Using the listing below, say how many lines have the string "application" in them, giving the number alone.
*** Task input
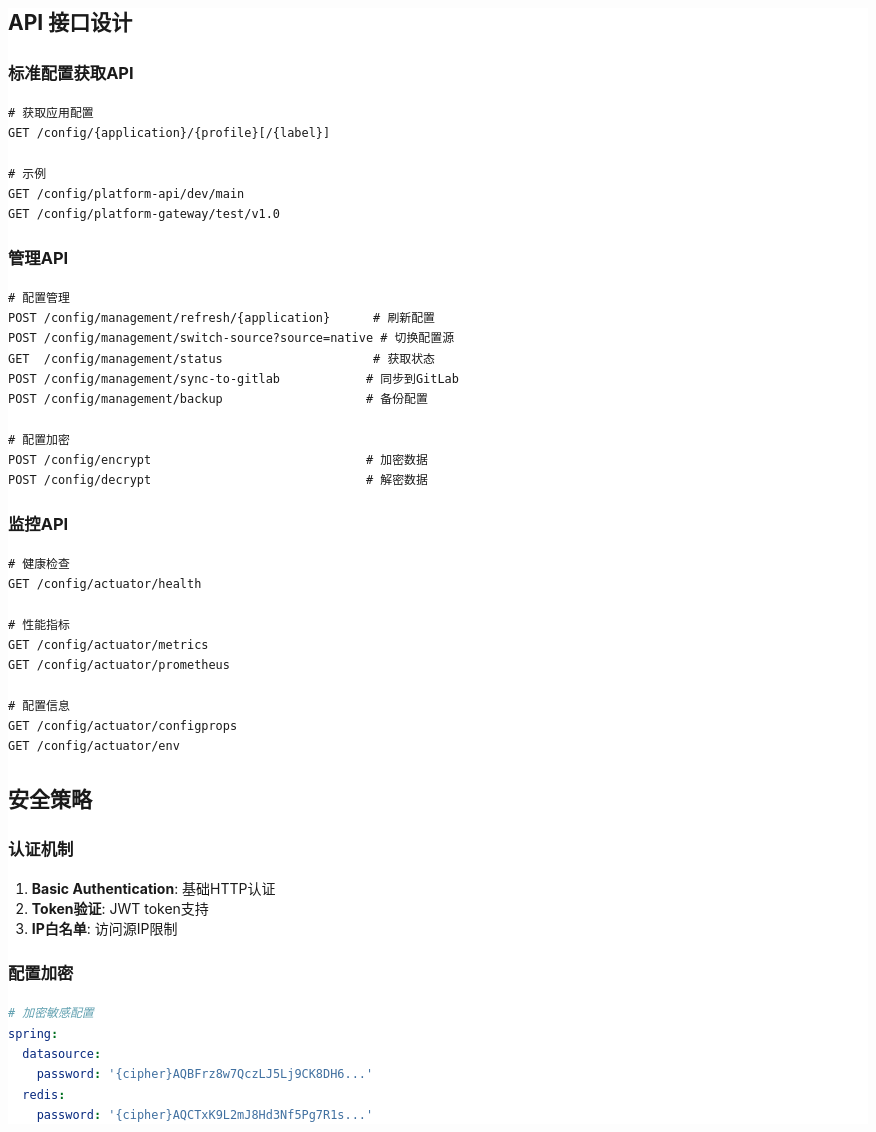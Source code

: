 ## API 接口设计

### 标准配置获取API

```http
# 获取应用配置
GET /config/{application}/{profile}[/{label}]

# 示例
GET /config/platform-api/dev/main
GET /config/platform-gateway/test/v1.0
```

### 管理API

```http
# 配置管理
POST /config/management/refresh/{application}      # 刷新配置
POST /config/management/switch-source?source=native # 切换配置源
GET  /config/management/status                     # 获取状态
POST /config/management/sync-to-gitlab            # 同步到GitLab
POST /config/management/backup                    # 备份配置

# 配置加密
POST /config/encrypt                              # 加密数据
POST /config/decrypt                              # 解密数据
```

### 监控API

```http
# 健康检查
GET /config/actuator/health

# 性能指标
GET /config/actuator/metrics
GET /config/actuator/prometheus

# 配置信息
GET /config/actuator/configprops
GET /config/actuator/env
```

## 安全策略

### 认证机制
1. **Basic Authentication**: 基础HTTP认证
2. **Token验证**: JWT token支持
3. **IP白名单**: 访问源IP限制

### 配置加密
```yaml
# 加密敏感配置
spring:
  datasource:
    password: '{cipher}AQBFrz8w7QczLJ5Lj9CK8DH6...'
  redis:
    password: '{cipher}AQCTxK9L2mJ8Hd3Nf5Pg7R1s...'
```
******
## [Answer area]
2